EXERCISE BRIEF - Give back the entries that follow exactly as written. Any picture gets left out.

[Collected data]
+--

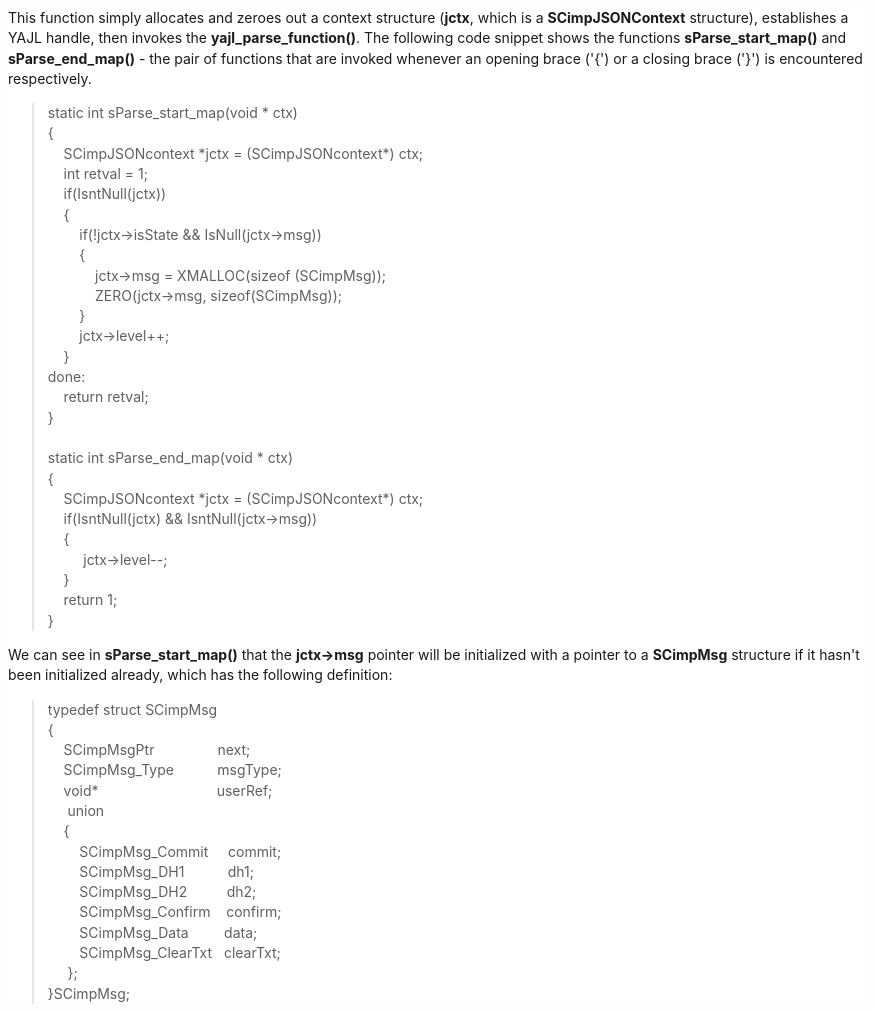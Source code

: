   
This function simply allocates and zeroes out a context structure (**jctx**, which is a **SCimpJSONContext** structure), establishes a YAJL handle, then invokes the **yajl\_parse\_function()**. The following code snippet shows the functions **sParse\_start\_map()** and **sParse\_end\_map()** - the pair of functions that are invoked whenever an opening brace ('{') or a closing brace ('}') is encountered respectively.

> static int sParse\_start\_map(void \* ctx)  
> {       
>     SCimpJSONcontext \*jctx = (SCimpJSONcontext\*) ctx;  
>     int retval = 1;  
>     if(IsntNull(jctx))  
>     {   
>         if(!jctx->isState && IsNull(jctx->msg))  
>         {  
>             jctx->msg = XMALLOC(sizeof (SCimpMsg));  
>             ZERO(jctx->msg, sizeof(SCimpMsg));  
>         }  
>         jctx->level++;  
>     }    
> done:   
>     return retval;  
> }  
>    
> static int sParse\_end\_map(void \* ctx)  
> {   
>     SCimpJSONcontext \*jctx = (SCimpJSONcontext\*) ctx;  
>     if(IsntNull(jctx) && IsntNull(jctx->msg))  
>     {  
>          jctx->level--;  
>     }  
>     return 1;  
> }

  
We can see in **sParse\_start\_map()** that the **jctx->msg** pointer will be initialized with a pointer to a **SCimpMsg** structure if it hasn't been initialized already, which has the following definition:

> typedef struct SCimpMsg  
> {           
>     SCimpMsgPtr                next;  
>     SCimpMsg\_Type           msgType;  
>     void\*                              userRef;  
>      union  
>     {       
>         SCimpMsg\_Commit     commit;  
>         SCimpMsg\_DH1           dh1;  
>         SCimpMsg\_DH2          dh2;  
>         SCimpMsg\_Confirm    confirm;  
>         SCimpMsg\_Data         data;  
>         SCimpMsg\_ClearTxt   clearTxt;  
>      };  
> }SCimpMsg;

+--

RESPONSE TO THE TASK -
Source code

:   
This function simply allocates and zeroes out a context structure (**jctx**, which is a **SCimpJSONContext** structure), establishes a YAJL handle, then invokes the **yajl\_parse\_function()**. The following code snippet shows the functions **sParse\_start\_map()** and **sParse\_end\_map()** - the pair of functions that are invoked whenever an opening brace ('{') or a closing brace ('}') is encountered respectively.

> static int sParse\_start\_map(void \* ctx)  
> {       
>     SCimpJSONcontext \*jctx = (SCimpJSONcontext\*) ctx;  
>     int retval = 1;  
>     if(IsntNull(jctx))  
>     {   
>         if(!jctx->isState && IsNull(jctx->msg))  
>         {  
>             jctx->msg = XMALLOC(sizeof (SCimpMsg));  
>             ZERO(jctx->msg, sizeof(SCimpMsg));  
>         }  
>         jctx->level++;  
>     }    
> done:   
>     return retval;  
> }  
>    
> static int sParse\_end\_map(void \* ctx)  
> {   
>     SCimpJSONcontext \*jctx = (SCimpJSONcontext\*) ctx;  
>     if(IsntNull(jctx) && IsntNull(jctx->msg))  
>     {  
>          jctx->level--;  
>     }  
>     return 1;  
> }

  
We can see in **sParse\_start\_map()** that the **jctx->msg** pointer will be initialized with a pointer to a **SCimpMsg** structure if it hasn't been initialized already, which has the following definition:

> typedef struct SCimpMsg  
> {           
>     SCimpMsgPtr                next;  
>     SCimpMsg\_Type           msgType;  
>     void\*                              userRef;  
>      union  
>     {       
>         SCimpMsg\_Commit     commit;  
>         SCimpMsg\_DH1           dh1;  
>         SCimpMsg\_DH2          dh2;  
>         SCimpMsg\_Confirm    confirm;  
>         SCimpMsg\_Data         data;  
>         SCimpMsg\_ClearTxt   clearTxt;  
>      };  
> }SCimpMsg;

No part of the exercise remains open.